#### Assignment
Give back every record word for word, but keep the pictures out.

* * * * * * *

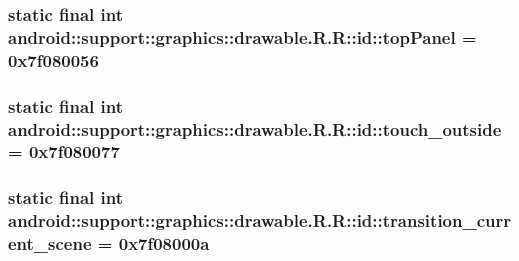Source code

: \hypertarget{classandroid_1_1support_1_1graphics_1_1drawable_1_1_r_1_1id_d1197466e1a805eb706bbcffba9e688d}{
\subsubsection[{topPanel}]{\setlength{\rightskip}{0pt plus 5cm}static final int android::support::graphics::drawable.R.R::id::topPanel = 0x7f080056}}
\label{classandroid_1_1support_1_1graphics_1_1drawable_1_1_r_1_1id_d1197466e1a805eb706bbcffba9e688d}


\hypertarget{classandroid_1_1support_1_1graphics_1_1drawable_1_1_r_1_1id_3ae3a037e41e584121d47d5130828dda}{
\subsubsection[{touch\_\-outside}]{\setlength{\rightskip}{0pt plus 5cm}static final int android::support::graphics::drawable.R.R::id::touch\_\-outside = 0x7f080077}}
\label{classandroid_1_1support_1_1graphics_1_1drawable_1_1_r_1_1id_3ae3a037e41e584121d47d5130828dda}


\hypertarget{classandroid_1_1support_1_1graphics_1_1drawable_1_1_r_1_1id_3abb74be402aca9aa6a24647a57b555d}{
\subsubsection[{transition\_\-current\_\-scene}]{\setlength{\rightskip}{0pt plus 5cm}static final int android::support::graphics::drawable.R.R::id::transition\_\-current\_\-scene = 0x7f08000a}}
\label{classandroid_1_1support_1_1graphics_1_1drawable_1_1_r_1_1id_3abb74be402aca9aa6a24647a57b555d}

* * * * * * *

#### Reply
Source code

: \hypertarget{classandroid_1_1support_1_1graphics_1_1drawable_1_1_r_1_1id_d1197466e1a805eb706bbcffba9e688d}{
\subsubsection[{topPanel}]{\setlength{\rightskip}{0pt plus 5cm}static final int android::support::graphics::drawable.R.R::id::topPanel = 0x7f080056}}
\label{classandroid_1_1support_1_1graphics_1_1drawable_1_1_r_1_1id_d1197466e1a805eb706bbcffba9e688d}


\hypertarget{classandroid_1_1support_1_1graphics_1_1drawable_1_1_r_1_1id_3ae3a037e41e584121d47d5130828dda}{
\subsubsection[{touch\_\-outside}]{\setlength{\rightskip}{0pt plus 5cm}static final int android::support::graphics::drawable.R.R::id::touch\_\-outside = 0x7f080077}}
\label{classandroid_1_1support_1_1graphics_1_1drawable_1_1_r_1_1id_3ae3a037e41e584121d47d5130828dda}


\hypertarget{classandroid_1_1support_1_1graphics_1_1drawable_1_1_r_1_1id_3abb74be402aca9aa6a24647a57b555d}{
\subsubsection[{transition\_\-current\_\-scene}]{\setlength{\rightskip}{0pt plus 5cm}static final int android::support::graphics::drawable.R.R::id::transition\_\-current\_\-scene = 0x7f08000a}}
\label{classandroid_1_1support_1_1graphics_1_1drawable_1_1_r_1_1id_3abb74be402aca9aa6a24647a57b555d}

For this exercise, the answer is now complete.